EXERCISE DETAILS :: Transcribe the entries that come next exactly, but not the pictures they contain.

EXTRACTED ENTRIES ::
§

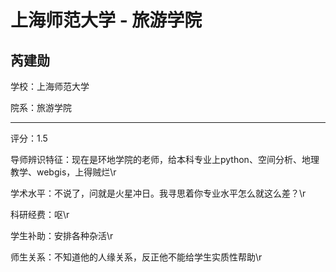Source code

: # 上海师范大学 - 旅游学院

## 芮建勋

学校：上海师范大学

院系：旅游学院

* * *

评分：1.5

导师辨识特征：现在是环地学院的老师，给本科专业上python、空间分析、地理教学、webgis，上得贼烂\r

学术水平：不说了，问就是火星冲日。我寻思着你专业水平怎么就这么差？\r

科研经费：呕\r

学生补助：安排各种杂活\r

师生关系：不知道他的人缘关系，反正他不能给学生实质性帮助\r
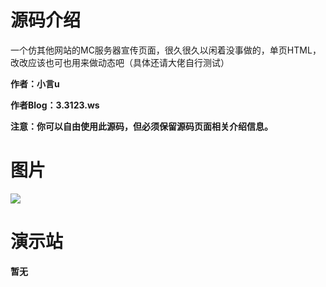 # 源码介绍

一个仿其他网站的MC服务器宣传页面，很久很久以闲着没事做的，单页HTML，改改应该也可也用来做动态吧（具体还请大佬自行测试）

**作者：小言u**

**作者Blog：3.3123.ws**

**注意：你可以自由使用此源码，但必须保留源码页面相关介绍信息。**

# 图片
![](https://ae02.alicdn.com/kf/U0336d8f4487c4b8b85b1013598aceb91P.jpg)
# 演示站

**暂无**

§

COMPLETED TASK ::
Source code

: # 上海师范大学 - 旅游学院

## 芮建勋

学校：上海师范大学

院系：旅游学院

* * *

评分：1.5

导师辨识特征：现在是环地学院的老师，给本科专业上python、空间分析、地理教学、webgis，上得贼烂\r

学术水平：不说了，问就是火星冲日。我寻思着你专业水平怎么就这么差？\r

科研经费：呕\r

学生补助：安排各种杂活\r

师生关系：不知道他的人缘关系，反正他不能给学生实质性帮助\r
 # 源码介绍

一个仿其他网站的MC服务器宣传页面，很久很久以闲着没事做的，单页HTML，改改应该也可也用来做动态吧（具体还请大佬自行测试）

**作者：小言u**

**作者Blog：3.3123.ws**

**注意：你可以自由使用此源码，但必须保留源码页面相关介绍信息。**

# 图片
![](https://ae02.alicdn.com/kf/U0336d8f4487c4b8b85b1013598aceb91P.jpg)
# 演示站

**暂无**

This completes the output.